Savage is currently working on a fourth book, "about the house that I grew up in as a kid. I grew up in a two-flat apartment in the north side of Chicago where four generations of my family lived at once, which is rare for Americans, especially white Americans. It's different for people of color in this country but for white Americans to have a big, multi-generational household is rare." It will be different from Skipping Towards Gomorrah, just as that book was different from Savage Love or The Kid.

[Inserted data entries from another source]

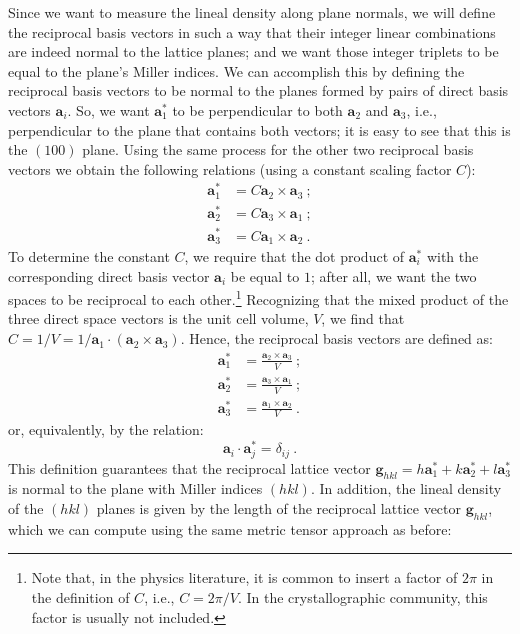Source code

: Since we want to measure the lineal density along plane normals, we will define the reciprocal basis vectors in such a way that their integer linear combinations are indeed normal to the lattice planes; and we want those integer triplets to be equal to the plane's Miller indices.  We can accomplish this by defining the reciprocal basis vectors to be normal to the planes formed by pairs of direct basis vectors $\mathbf{a}_i$.  So, we want $\mathbf{a}^{\ast}_1$ to be perpendicular to both $\mathbf{a}_2$ and $\mathbf{a}_3$, i.e., perpendicular to the plane that contains both vectors; it is easy to see that this is the $(100)$ plane.  Using the same process for the other two reciprocal basis vectors we obtain the following relations (using a constant scaling factor $C$):
\begin{align*}
	\mathbf{a}^{\ast}_1 &= C \mathbf{a}_2\times\mathbf{a}_3 \ ;\\
	\mathbf{a}^{\ast}_2 &= C \mathbf{a}_3\times\mathbf{a}_1 \ ;\\
	\mathbf{a}^{\ast}_3 &= C \mathbf{a}_1\times\mathbf{a}_2 \ .	
\end{align*}
To determine the constant $C$, we require that the dot product of $\mathbf{a}_i^{\ast}$ with the corresponding direct basis vector $\mathbf{a}_i$ be equal to $1$; after all, we want the two spaces to be reciprocal to each other.\footnote{Note that, in the physics literature, it is common to insert a factor of $2\pi$ in the definition of $C$, i.e., $C=2\pi/V$.  In the crystallographic community, this factor is usually not included.} Recognizing that the mixed product of the three direct space vectors is the unit cell volume, $V$, we find that $C=1/V=1/\mathbf{a}_1\cdot(\mathbf{a}_2\times\mathbf{a}_3)$.  Hence, the reciprocal basis vectors are defined as:
\begin{align}
	\mathbf{a}^{\ast}_1 &= \frac{\mathbf{a}_2\times\mathbf{a}_3}{V} \ ;\nonumber\\
	\mathbf{a}^{\ast}_2 &= \frac{\mathbf{a}_3\times\mathbf{a}_1}{V} \ ;\\
	\mathbf{a}^{\ast}_3 &= \frac{\mathbf{a}_1\times\mathbf{a}_2}{V} \ .\nonumber	
\end{align}
or, equivalently, by the relation:
\begin{equation}
	\mathbf{a}_i\cdot\mathbf{a}^{\ast}_j = \delta_{ij} \ .\label{eq:rldef}
\end{equation}
This definition guarantees that the reciprocal lattice vector $\mathbf{g}_{hkl}=h\mathbf{a}_1^{\ast}+k\mathbf{a}_2^{\ast}+l\mathbf{a}_3^{\ast}$ is normal to the plane with Miller indices $(hkl)$.  In addition, the lineal density of the $(hkl)$ planes is given by the length of the reciprocal lattice vector $\mathbf{g}_{hkl}$, which we can compute using the same metric tensor approach as before:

Speaking of The Kid, I closed my interview by asking Savage about his son D.J., the kid in The Kid. Like any parent, Savage is happy to talk about his son: "He's almost six and he's reading, which is a thrill for a writer. And he's a good kid. Like all five year olds he has his tantrums and their meltdowns. But he's a wonderful, thoughtful, boyish boy." And is D.J. aware that he has a famous Dad? "He has seen me on television. He knows he's on the cover of a book [The Kid]. And he knows that I work for a newspaper. But I don't think he understands. He knows what a book tour is and he resents them terribly, because I'll be gone for five or six weeks. But I told him the next book doesn't come out until 2005 and he can come with me. So that will be fun."